Here we turn off the recorder. Had I not just seen the show, I doubt the interview would have convinced me that Keillor consistently puts out art of energy, grace and humour. Impossibly charismatic and seemingly open onstage, in person, he comes off cagey and judgemental.
Keillor’s eyes are bloodshot. The energy he just put into the show has to be coming to an end. How long did he spend writing this show, the five or so songs, the 40-page script? We apologise our way through a standard-issue portrait request. Our photographer is positive that Iceland will fall in love with A Prairie Home Companion – it is the most amazing combination of music, comedy and charisma he’s seen.
And Keillor agrees to a photo shoot, slouching now, and dragging his feet as we head back out to the house of the theatre. As we set up some lighting, Keillor starts joking and laughing, talking more freely than during the interview, the topic now away from himself and on Iceland and our photographer.
Then we start shooting. And Keillor begins making faces. And he continues. Photo after photo. Frowing, squinting, like a spoiled child in need of a nap.
“Should I tell him to stop grabbing his crotch?” the photographer whispers to me.
“Just shoot a lot of them, he’s being casual,” I whisper back.
We take 30 shots. He is making a face, and grabbing his crotch, in all but two of them.
As we prepare to leave, Keillor delivers one last, truly surreal monologue. Riffing on Iceland, he mentions that he has been to the Faroe Islands.
“I was on this island called Streymoy, the main island there, with a charming little fishing village that makes up their capital. It was a weird place, packed with old shops and sheep and puffins, very weird, odd little creatures. And I went out one day for a walk in a field out on this island. And it was the greenest grass I had ever seen, all high enough to brush against your knees, but so incredibly soft. It was exactly like a dream. And since I’ve been there, I’ve had many dreams about this.
“I was walking on this green grass, looking out at the ocean at a rock formation, and the grass felt so soft it was like a cloud. And then I realised that the grass was moving. I realised that I was standing on a turf precipice, out over the ocean, and I realised this and I jumped back, and the precipice I was standing on fell into the ocean.”
We are mesmerised by the story. Keillor’s voice, which often lifts up at the end of a serious thought, convinces us that this might be the life experience that he dreams of each morning, waking him so that he can turn off the alarm before it goes off. A religious moment, close to a personable parable, save for the lack of moral.

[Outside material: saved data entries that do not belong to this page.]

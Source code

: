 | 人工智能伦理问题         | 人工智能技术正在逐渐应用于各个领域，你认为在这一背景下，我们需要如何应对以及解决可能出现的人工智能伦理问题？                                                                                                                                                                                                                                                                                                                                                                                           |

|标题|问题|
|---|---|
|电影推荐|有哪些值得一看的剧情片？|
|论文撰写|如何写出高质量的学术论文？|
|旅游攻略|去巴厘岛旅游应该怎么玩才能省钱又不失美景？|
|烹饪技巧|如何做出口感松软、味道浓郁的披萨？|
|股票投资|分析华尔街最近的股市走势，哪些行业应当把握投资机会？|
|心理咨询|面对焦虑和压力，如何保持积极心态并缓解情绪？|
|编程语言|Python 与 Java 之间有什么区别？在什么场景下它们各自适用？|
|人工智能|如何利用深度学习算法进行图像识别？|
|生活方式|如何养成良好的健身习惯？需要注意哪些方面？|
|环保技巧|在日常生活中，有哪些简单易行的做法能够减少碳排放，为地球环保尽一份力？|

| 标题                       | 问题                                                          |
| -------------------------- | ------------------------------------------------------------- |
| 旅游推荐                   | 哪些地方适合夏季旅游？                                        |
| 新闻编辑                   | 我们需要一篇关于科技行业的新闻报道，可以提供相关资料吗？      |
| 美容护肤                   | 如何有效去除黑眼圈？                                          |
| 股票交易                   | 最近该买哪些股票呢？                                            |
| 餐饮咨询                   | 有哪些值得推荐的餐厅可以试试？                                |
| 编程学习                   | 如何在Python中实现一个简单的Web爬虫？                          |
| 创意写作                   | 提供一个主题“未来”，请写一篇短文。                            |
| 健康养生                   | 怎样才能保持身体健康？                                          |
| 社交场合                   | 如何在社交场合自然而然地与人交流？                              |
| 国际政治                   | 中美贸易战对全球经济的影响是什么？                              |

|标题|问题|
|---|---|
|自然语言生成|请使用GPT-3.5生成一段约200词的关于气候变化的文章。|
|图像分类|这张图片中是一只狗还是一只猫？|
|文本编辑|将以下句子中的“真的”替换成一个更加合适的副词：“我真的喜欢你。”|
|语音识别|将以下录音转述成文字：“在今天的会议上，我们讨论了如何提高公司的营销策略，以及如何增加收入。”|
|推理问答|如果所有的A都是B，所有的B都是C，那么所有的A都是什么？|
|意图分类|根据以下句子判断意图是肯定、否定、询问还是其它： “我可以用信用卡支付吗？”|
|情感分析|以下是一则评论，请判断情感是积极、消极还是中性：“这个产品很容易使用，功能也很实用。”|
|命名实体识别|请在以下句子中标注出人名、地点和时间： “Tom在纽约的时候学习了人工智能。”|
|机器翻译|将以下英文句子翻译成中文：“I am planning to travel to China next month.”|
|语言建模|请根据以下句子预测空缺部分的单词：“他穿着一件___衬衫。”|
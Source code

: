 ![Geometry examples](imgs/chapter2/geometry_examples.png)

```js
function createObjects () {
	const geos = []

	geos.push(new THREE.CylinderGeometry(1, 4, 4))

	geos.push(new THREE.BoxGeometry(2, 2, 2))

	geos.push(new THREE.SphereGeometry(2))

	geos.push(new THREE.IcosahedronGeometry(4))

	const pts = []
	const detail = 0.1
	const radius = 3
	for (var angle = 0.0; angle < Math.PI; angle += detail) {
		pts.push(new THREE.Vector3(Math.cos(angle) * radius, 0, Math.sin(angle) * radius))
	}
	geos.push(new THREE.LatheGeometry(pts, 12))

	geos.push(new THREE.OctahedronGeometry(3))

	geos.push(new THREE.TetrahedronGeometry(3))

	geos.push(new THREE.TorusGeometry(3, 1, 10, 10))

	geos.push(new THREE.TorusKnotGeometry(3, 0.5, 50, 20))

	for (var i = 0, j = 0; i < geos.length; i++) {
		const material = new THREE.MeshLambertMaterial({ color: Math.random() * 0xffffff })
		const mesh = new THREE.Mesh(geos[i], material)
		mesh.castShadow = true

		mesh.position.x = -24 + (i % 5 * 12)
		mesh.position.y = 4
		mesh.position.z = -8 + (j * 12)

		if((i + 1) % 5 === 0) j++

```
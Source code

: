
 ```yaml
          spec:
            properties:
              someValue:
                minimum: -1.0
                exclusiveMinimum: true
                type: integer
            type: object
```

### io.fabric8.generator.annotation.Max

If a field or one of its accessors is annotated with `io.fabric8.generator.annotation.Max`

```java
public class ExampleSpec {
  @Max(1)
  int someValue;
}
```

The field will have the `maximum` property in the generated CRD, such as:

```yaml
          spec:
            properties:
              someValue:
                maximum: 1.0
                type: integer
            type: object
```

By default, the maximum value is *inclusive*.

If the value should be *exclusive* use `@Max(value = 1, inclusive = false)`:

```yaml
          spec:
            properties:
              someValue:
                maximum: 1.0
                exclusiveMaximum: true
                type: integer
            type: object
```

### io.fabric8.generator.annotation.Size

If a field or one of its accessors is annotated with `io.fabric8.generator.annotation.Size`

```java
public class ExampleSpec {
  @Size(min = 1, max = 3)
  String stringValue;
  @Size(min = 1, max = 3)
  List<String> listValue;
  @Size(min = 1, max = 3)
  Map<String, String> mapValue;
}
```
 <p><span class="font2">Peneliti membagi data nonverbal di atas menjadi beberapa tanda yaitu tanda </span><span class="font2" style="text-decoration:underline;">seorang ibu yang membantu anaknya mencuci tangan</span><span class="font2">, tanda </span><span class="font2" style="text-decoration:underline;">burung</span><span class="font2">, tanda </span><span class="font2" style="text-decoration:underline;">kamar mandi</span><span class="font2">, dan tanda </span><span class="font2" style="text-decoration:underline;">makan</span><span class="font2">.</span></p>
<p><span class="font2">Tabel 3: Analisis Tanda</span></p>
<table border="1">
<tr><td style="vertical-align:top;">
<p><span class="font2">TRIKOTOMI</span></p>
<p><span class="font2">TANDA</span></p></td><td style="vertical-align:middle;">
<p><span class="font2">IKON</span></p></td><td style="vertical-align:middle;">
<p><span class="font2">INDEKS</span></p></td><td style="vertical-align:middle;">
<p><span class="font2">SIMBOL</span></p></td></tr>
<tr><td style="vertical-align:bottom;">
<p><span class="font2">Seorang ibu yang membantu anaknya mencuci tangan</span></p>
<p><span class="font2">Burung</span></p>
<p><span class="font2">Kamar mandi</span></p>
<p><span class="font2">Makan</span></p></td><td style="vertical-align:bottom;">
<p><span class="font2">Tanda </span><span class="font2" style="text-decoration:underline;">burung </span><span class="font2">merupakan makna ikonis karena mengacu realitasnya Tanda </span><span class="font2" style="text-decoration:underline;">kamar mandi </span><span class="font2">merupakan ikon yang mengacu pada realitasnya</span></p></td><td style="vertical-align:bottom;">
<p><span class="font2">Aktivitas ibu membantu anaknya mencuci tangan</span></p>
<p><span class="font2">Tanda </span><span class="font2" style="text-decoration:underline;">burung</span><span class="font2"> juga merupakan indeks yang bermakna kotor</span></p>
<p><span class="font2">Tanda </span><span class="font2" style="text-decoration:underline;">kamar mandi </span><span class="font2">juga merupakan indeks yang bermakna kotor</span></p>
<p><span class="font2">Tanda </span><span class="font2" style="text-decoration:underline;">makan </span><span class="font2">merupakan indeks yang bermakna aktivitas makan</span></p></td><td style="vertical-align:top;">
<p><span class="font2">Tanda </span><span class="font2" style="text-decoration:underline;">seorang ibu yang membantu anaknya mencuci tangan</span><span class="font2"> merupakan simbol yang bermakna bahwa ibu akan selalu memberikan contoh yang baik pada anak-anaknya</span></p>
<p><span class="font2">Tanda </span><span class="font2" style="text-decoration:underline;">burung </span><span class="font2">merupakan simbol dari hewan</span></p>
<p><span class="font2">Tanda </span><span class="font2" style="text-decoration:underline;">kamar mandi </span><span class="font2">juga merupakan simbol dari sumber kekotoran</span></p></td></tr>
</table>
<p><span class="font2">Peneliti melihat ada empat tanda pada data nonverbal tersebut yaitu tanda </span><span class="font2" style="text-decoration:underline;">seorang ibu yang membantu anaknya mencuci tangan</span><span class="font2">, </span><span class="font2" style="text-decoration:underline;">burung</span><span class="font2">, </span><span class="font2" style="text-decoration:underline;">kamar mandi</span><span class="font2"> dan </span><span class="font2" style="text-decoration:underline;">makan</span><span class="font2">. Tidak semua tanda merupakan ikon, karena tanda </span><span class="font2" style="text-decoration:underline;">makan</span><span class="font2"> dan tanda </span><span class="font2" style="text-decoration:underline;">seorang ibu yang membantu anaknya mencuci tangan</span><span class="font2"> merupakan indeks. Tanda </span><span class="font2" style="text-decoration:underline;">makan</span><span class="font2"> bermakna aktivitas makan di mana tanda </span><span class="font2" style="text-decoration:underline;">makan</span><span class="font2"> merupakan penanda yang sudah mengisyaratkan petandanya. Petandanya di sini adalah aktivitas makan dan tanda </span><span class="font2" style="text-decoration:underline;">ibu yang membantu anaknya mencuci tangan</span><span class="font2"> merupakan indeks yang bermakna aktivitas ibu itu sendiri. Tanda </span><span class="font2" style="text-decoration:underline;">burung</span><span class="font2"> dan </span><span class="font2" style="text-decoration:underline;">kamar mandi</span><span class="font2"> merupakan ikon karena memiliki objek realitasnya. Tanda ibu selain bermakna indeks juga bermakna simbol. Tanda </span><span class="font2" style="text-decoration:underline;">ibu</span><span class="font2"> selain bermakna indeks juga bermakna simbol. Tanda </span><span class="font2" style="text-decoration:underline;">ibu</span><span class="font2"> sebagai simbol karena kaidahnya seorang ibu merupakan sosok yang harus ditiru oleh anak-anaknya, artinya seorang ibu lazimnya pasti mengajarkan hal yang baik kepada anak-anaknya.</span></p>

“That was a great Faroe Islands story,” the photographer says, after Keillor disappears down the hallway. “I really don’t believe it ever happened.”
“No, but when he talks, it feels like he’s talking out dreams. Like you’re dreaming something with him,” I say, thinking I’m being insightful.
“Yeah, it’s called storytelling,” the photographer says, scanning his pictures, still hoping to find one photo without Minnesota’s man of letters grabbing his crotch and pouting.
On May 15th, Robert Altman’s A Prairie Home Companion will premiere at Háskólabíó. A brief Q & A session with cast members will accompany the screening.
On May 16th, Garrison Keillor and the full cast of A Prairie Home Companion, along with a number of Icelandic performers, will broadcast a live show from the Icelandic National Theatre. Tickets are available through the National Theatre.